TASK OBJECTIVE: Wherever a picture appears in the listing, leave it out, and copy the rest exactly.

---+---

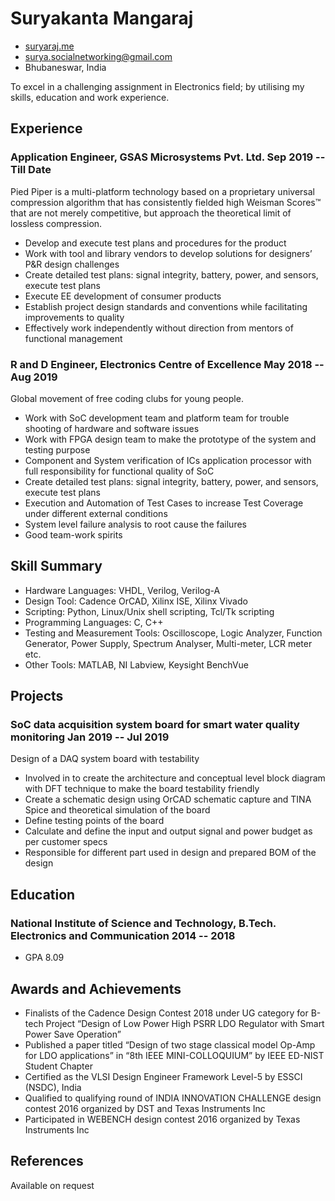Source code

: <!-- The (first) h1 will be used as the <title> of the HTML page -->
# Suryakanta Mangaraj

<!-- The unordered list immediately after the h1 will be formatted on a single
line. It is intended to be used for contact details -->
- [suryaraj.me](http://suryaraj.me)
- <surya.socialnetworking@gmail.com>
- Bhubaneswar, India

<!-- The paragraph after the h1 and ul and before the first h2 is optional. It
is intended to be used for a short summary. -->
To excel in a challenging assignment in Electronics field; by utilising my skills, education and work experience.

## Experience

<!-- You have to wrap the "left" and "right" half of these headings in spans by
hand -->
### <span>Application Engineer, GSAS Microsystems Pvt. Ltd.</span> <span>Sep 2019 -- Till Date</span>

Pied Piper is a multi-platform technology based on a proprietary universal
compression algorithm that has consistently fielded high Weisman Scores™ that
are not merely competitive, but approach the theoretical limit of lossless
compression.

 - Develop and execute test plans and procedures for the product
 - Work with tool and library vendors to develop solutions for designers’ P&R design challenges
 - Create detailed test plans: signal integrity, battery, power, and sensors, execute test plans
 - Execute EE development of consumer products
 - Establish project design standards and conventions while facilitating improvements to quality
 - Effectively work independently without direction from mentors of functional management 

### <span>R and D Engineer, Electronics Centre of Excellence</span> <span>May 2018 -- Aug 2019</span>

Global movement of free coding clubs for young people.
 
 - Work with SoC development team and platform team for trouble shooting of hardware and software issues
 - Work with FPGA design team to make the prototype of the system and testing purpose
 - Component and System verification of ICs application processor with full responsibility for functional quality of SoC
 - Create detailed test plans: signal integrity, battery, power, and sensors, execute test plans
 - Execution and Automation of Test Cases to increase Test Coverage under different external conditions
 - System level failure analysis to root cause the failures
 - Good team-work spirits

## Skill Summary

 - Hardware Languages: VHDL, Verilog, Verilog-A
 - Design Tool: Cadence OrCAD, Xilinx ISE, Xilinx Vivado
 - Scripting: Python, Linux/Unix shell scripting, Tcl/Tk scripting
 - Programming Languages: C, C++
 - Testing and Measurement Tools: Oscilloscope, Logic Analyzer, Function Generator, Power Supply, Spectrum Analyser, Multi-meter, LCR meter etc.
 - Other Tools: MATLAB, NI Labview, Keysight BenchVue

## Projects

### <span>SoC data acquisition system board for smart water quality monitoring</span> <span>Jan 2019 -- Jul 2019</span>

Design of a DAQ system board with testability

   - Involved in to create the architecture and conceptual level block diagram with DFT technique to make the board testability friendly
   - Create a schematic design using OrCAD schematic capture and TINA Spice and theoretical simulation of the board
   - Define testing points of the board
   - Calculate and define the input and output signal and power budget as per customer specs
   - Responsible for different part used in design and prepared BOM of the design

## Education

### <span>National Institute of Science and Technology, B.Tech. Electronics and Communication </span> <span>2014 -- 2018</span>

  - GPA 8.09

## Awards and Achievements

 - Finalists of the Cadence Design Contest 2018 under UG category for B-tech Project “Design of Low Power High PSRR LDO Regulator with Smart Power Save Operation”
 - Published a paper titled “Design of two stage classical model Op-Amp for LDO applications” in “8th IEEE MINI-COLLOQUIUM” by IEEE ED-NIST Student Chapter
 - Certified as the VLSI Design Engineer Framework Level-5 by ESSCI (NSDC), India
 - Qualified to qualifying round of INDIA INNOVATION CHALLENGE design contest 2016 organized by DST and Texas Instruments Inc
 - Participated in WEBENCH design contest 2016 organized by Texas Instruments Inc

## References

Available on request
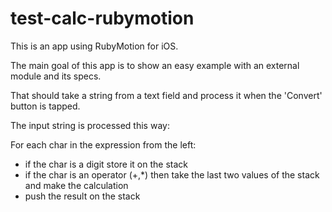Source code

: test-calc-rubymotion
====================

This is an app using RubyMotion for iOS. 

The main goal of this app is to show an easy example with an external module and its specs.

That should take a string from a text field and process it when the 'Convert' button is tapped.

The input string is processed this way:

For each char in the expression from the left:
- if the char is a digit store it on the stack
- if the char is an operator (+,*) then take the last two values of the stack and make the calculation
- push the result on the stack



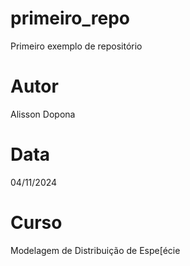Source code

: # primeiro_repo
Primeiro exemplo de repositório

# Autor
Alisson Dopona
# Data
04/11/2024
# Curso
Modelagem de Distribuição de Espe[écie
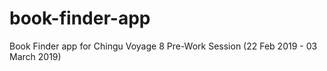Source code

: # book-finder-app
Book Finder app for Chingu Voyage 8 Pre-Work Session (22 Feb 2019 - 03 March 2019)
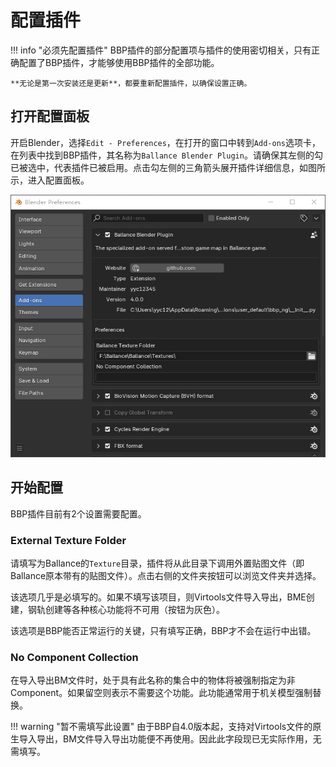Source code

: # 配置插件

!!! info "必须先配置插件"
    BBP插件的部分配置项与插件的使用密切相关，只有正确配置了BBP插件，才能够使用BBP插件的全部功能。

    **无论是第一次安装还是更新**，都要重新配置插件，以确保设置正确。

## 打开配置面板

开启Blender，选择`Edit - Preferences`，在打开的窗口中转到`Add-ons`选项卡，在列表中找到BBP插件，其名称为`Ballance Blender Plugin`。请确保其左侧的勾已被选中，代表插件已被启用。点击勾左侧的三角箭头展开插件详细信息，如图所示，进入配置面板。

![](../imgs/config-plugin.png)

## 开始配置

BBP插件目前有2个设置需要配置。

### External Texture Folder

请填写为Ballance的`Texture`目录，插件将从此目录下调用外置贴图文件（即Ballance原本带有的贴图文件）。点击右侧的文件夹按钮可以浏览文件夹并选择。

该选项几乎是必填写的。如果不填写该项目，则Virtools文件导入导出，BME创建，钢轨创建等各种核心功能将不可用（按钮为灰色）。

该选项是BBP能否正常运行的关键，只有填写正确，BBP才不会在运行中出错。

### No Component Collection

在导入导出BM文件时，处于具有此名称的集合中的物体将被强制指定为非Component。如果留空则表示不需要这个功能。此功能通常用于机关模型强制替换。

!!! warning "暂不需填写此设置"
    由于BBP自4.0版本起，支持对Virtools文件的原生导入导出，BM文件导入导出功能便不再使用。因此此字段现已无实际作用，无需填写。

---+---

RESPONSE TO THE TASK:
Source code

: <!-- The (first) h1 will be used as the <title> of the HTML page -->
# Suryakanta Mangaraj

<!-- The unordered list immediately after the h1 will be formatted on a single
line. It is intended to be used for contact details -->
- [suryaraj.me](http://suryaraj.me)
- <surya.socialnetworking@gmail.com>
- Bhubaneswar, India

<!-- The paragraph after the h1 and ul and before the first h2 is optional. It
is intended to be used for a short summary. -->
To excel in a challenging assignment in Electronics field; by utilising my skills, education and work experience.

## Experience

<!-- You have to wrap the "left" and "right" half of these headings in spans by
hand -->
### <span>Application Engineer, GSAS Microsystems Pvt. Ltd.</span> <span>Sep 2019 -- Till Date</span>

Pied Piper is a multi-platform technology based on a proprietary universal
compression algorithm that has consistently fielded high Weisman Scores™ that
are not merely competitive, but approach the theoretical limit of lossless
compression.

 - Develop and execute test plans and procedures for the product
 - Work with tool and library vendors to develop solutions for designers’ P&R design challenges
 - Create detailed test plans: signal integrity, battery, power, and sensors, execute test plans
 - Execute EE development of consumer products
 - Establish project design standards and conventions while facilitating improvements to quality
 - Effectively work independently without direction from mentors of functional management 

### <span>R and D Engineer, Electronics Centre of Excellence</span> <span>May 2018 -- Aug 2019</span>

Global movement of free coding clubs for young people.
 
 - Work with SoC development team and platform team for trouble shooting of hardware and software issues
 - Work with FPGA design team to make the prototype of the system and testing purpose
 - Component and System verification of ICs application processor with full responsibility for functional quality of SoC
 - Create detailed test plans: signal integrity, battery, power, and sensors, execute test plans
 - Execution and Automation of Test Cases to increase Test Coverage under different external conditions
 - System level failure analysis to root cause the failures
 - Good team-work spirits

## Skill Summary

 - Hardware Languages: VHDL, Verilog, Verilog-A
 - Design Tool: Cadence OrCAD, Xilinx ISE, Xilinx Vivado
 - Scripting: Python, Linux/Unix shell scripting, Tcl/Tk scripting
 - Programming Languages: C, C++
 - Testing and Measurement Tools: Oscilloscope, Logic Analyzer, Function Generator, Power Supply, Spectrum Analyser, Multi-meter, LCR meter etc.
 - Other Tools: MATLAB, NI Labview, Keysight BenchVue

## Projects

### <span>SoC data acquisition system board for smart water quality monitoring</span> <span>Jan 2019 -- Jul 2019</span>

Design of a DAQ system board with testability

   - Involved in to create the architecture and conceptual level block diagram with DFT technique to make the board testability friendly
   - Create a schematic design using OrCAD schematic capture and TINA Spice and theoretical simulation of the board
   - Define testing points of the board
   - Calculate and define the input and output signal and power budget as per customer specs
   - Responsible for different part used in design and prepared BOM of the design

## Education

### <span>National Institute of Science and Technology, B.Tech. Electronics and Communication </span> <span>2014 -- 2018</span>

  - GPA 8.09

## Awards and Achievements

 - Finalists of the Cadence Design Contest 2018 under UG category for B-tech Project “Design of Low Power High PSRR LDO Regulator with Smart Power Save Operation”
 - Published a paper titled “Design of two stage classical model Op-Amp for LDO applications” in “8th IEEE MINI-COLLOQUIUM” by IEEE ED-NIST Student Chapter
 - Certified as the VLSI Design Engineer Framework Level-5 by ESSCI (NSDC), India
 - Qualified to qualifying round of INDIA INNOVATION CHALLENGE design contest 2016 organized by DST and Texas Instruments Inc
 - Participated in WEBENCH design contest 2016 organized by Texas Instruments Inc

## References

Available on request
Source code

: test-calc-rubymotion
====================

This is an app using RubyMotion for iOS. 

The main goal of this app is to show an easy example with an external module and its specs.

That should take a string from a text field and process it when the 'Convert' button is tapped.

The input string is processed this way:

For each char in the expression from the left:
- if the char is a digit store it on the stack
- if the char is an operator (+,*) then take the last two values of the stack and make the calculation
- push the result on the stack



Source code

: # primeiro_repo
Primeiro exemplo de repositório

# Autor
Alisson Dopona
# Data
04/11/2024
# Curso
Modelagem de Distribuição de Espe[écie
Source code

: # book-finder-app
Book Finder app for Chingu Voyage 8 Pre-Work Session (22 Feb 2019 - 03 March 2019)
Source code

: # 配置插件

!!! info "必须先配置插件"
    BBP插件的部分配置项与插件的使用密切相关，只有正确配置了BBP插件，才能够使用BBP插件的全部功能。

    **无论是第一次安装还是更新**，都要重新配置插件，以确保设置正确。

## 打开配置面板

开启Blender，选择`Edit - Preferences`，在打开的窗口中转到`Add-ons`选项卡，在列表中找到BBP插件，其名称为`Ballance Blender Plugin`。请确保其左侧的勾已被选中，代表插件已被启用。点击勾左侧的三角箭头展开插件详细信息，如图所示，进入配置面板。

![](../imgs/config-plugin.png)

## 开始配置

BBP插件目前有2个设置需要配置。

### External Texture Folder

请填写为Ballance的`Texture`目录，插件将从此目录下调用外置贴图文件（即Ballance原本带有的贴图文件）。点击右侧的文件夹按钮可以浏览文件夹并选择。

该选项几乎是必填写的。如果不填写该项目，则Virtools文件导入导出，BME创建，钢轨创建等各种核心功能将不可用（按钮为灰色）。

该选项是BBP能否正常运行的关键，只有填写正确，BBP才不会在运行中出错。

### No Component Collection

在导入导出BM文件时，处于具有此名称的集合中的物体将被强制指定为非Component。如果留空则表示不需要这个功能。此功能通常用于机关模型强制替换。

!!! warning "暂不需填写此设置"
    由于BBP自4.0版本起，支持对Virtools文件的原生导入导出，BM文件导入导出功能便不再使用。因此此字段现已无实际作用，无需填写。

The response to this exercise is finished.